As a lawyer who handled terrorism-related cases, I’ve long examined how society interprets risk. Think back to former Vice President Dick Cheney’s “one percent doctrine,” which held that even a tiny chance of a terror attack should be treated as a certainty. This philosophy justified preemptive action based on mere suspicion.

That mindset continued into the Obama era, amplified by machine learning. Drone strikes, for example, could be launched not based on who someone was, but what an algorithm suggested about their behavior patterns—who they contacted or where they traveled. As former NSA and CIA director Michael Hayden bluntly put it: “We kill people based on metadata.”

This risk-based approach now influences commercial decisions as well. Whether it’s law enforcement in Los Angeles trying to predict crime, or financial institutions gauging your likelihood of illness, unemployment, or debt, AI is central to risk analysis.

The Digital Divide: From Connectivity to Control

Originally, the “digital divide” referred to unequal access to the internet. The fix seemed obvious—connect everyone. Projects like One Laptop Per Child and Digital ID initiatives aimed to bridge the gap by getting everyone online.

But a newer divide has emerged—between those who understand and control the data, and those who are merely analyzed by it. The knowledge holders—the data collectors and algorithm developers—now hold the upper hand. They shape the world based on their values, while the rest of us are optimized and profiled.

AI is creating a new hierarchy determined by proximity to computational power.

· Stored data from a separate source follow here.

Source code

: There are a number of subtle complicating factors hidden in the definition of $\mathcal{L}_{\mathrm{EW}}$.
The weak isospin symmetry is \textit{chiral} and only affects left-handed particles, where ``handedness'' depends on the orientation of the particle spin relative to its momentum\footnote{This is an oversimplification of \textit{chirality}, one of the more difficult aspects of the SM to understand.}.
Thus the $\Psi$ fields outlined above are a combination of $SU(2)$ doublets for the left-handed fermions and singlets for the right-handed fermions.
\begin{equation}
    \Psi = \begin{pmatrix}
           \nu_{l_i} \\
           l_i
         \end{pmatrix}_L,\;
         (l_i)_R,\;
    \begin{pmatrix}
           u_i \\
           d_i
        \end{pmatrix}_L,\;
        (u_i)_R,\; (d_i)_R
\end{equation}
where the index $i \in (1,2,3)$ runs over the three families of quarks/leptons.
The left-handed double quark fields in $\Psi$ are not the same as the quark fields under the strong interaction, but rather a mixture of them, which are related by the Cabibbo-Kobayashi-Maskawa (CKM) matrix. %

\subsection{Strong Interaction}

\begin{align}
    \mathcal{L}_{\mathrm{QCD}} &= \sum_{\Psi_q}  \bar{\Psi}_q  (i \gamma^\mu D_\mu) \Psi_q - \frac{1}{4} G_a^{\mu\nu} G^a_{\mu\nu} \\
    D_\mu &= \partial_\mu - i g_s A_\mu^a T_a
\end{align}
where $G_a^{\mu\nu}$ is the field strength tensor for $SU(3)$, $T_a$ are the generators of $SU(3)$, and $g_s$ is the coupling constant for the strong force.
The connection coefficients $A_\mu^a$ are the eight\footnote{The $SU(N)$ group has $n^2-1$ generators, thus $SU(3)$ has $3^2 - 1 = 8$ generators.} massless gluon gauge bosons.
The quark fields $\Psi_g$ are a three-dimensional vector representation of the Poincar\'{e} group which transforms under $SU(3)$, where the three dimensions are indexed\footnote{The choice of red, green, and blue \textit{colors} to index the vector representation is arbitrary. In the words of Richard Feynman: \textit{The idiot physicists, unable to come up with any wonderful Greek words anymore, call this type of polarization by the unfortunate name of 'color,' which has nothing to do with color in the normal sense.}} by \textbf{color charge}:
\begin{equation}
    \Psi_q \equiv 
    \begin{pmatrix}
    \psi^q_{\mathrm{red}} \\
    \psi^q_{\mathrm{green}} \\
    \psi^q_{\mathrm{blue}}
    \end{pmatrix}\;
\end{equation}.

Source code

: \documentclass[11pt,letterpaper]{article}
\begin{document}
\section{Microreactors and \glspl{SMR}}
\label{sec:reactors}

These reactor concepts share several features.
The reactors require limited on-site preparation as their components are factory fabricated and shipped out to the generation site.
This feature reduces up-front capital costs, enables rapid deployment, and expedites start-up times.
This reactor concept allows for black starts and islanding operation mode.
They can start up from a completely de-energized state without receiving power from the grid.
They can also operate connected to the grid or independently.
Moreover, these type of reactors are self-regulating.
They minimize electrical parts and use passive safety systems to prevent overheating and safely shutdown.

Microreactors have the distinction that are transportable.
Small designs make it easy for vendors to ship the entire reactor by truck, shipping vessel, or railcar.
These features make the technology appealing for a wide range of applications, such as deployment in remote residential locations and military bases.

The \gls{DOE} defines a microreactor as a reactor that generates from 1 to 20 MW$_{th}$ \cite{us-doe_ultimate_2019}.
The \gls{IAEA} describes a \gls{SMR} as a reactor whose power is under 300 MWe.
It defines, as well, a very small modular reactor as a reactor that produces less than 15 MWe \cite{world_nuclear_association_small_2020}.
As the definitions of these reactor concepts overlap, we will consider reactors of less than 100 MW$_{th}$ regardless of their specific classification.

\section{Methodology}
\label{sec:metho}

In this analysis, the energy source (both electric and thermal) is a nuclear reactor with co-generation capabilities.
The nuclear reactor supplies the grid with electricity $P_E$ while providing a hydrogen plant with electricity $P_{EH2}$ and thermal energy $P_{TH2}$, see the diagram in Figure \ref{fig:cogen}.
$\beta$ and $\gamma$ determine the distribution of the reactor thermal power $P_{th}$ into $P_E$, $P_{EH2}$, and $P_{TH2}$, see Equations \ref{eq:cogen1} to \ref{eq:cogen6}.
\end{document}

This is the deeper issue we must grapple with: how AI can entrench existing power structures.

This isn’t the future we should accept. People are right to question the direction AI is taking, and to push for more democratic control of the technology. I use an iPhone, which limits default tracking more than cheaper Android models used by lower-income individuals.

When I apply for jobs in law or journalism, human interviewers make decisions. Compare that to a job application at a UK supermarket, where candidates may face AI-powered “expression analysis” instead. We shouldn’t tolerate a system where the wealthy receive personalized, human evaluation, while others are reduced to algorithmic profiles.

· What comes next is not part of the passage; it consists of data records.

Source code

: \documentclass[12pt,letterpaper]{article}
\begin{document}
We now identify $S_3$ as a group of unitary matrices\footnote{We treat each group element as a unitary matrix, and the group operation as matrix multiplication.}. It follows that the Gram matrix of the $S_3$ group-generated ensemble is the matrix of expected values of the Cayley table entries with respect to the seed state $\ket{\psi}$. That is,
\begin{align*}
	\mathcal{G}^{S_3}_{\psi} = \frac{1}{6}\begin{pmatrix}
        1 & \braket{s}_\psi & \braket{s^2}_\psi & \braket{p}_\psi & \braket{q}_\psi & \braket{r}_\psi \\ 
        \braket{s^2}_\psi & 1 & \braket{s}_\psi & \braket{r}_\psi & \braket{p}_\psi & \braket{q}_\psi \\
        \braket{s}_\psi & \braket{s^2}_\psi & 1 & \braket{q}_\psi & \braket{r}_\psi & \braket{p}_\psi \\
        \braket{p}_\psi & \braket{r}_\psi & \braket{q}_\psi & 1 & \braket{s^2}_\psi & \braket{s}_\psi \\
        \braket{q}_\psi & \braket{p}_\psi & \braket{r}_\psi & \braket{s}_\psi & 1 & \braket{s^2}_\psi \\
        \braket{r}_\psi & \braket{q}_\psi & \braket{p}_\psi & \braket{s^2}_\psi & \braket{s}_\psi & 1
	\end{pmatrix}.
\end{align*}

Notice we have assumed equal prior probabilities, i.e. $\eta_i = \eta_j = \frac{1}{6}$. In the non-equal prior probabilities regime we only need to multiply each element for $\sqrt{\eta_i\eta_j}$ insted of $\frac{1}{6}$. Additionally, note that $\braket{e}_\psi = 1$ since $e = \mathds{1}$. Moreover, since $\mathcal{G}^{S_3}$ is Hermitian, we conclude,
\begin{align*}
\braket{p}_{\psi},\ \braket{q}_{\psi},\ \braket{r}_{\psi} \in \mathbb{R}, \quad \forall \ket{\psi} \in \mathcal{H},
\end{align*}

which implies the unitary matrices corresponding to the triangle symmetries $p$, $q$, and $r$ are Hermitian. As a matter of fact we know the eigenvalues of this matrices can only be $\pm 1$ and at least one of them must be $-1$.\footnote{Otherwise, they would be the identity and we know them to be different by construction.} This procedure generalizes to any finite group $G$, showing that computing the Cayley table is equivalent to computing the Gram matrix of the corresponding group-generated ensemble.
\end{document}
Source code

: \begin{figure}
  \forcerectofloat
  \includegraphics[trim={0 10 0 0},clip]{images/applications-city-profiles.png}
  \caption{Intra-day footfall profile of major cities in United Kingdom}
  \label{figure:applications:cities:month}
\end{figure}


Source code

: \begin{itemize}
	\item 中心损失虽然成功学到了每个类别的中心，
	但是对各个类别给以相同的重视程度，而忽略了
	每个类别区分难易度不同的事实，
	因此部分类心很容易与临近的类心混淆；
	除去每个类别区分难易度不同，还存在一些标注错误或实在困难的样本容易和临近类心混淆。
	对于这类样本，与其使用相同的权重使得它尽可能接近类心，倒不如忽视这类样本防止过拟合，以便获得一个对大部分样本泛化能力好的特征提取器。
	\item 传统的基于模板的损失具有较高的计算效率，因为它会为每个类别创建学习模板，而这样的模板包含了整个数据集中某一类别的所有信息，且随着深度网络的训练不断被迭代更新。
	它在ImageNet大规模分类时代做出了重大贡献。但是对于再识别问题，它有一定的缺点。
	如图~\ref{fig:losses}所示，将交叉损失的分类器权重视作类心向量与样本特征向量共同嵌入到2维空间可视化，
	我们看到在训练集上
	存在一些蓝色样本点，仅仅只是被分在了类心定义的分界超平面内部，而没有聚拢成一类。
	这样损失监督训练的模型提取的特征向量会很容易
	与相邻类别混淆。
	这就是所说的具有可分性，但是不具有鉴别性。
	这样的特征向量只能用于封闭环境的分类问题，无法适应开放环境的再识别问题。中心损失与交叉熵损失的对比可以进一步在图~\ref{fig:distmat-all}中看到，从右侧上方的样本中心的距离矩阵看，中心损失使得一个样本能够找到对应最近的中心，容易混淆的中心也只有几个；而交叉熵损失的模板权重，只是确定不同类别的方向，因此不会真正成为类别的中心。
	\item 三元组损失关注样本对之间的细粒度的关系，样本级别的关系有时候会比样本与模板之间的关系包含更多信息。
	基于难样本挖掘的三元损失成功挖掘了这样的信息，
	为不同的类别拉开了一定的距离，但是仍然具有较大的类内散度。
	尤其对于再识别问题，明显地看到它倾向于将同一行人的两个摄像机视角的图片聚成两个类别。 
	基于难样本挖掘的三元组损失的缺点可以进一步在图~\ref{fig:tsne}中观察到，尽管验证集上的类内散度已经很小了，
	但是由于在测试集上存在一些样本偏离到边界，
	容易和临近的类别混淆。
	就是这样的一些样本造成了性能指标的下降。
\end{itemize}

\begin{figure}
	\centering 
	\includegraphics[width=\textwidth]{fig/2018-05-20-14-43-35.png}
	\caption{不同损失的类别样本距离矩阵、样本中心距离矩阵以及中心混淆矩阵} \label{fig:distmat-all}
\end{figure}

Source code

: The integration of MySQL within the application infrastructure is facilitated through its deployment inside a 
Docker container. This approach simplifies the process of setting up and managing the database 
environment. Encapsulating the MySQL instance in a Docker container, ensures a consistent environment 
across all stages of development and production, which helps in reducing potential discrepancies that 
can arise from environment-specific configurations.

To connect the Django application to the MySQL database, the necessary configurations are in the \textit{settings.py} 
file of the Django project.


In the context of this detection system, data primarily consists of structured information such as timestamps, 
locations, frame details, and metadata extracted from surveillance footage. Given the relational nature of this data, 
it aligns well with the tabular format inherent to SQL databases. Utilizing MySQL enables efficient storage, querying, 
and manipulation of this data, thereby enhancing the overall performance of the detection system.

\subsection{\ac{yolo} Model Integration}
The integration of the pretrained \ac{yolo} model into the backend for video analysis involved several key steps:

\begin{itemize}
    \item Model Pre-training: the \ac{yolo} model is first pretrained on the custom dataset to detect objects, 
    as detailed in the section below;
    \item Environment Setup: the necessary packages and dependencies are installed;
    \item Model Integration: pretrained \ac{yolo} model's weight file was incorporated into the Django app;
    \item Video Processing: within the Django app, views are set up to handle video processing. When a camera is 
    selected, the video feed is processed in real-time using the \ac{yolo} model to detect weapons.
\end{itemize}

Computation Must Not Replace Democracy

If we don’t confront what Shoshana Zuboff calls “the substitution of computation for politics,” we risk losing democratic oversight. Critical societal decisions are increasingly being made by prediction engines, not through public debate.

AI must reflect collective values, and that requires public scrutiny and regulation. Just as laws prohibit discrimination, we must decide whether certain algorithmic judgments should be off-limits. Should tech companies face mandatory audits to uncover bias and inequality in their systems?

And what about the tech giants—Facebook, Google—who are shaping the direction of AI and influencing billions of lives? Like past industrial monopolies, they may be too powerful. Perhaps it’s time to break up Big Tech.

These issues affect everyone. Token ethics committees won’t fix them. Only through transparency, independent oversight, and inclusive participation can we create an equitable AI-powered future for all.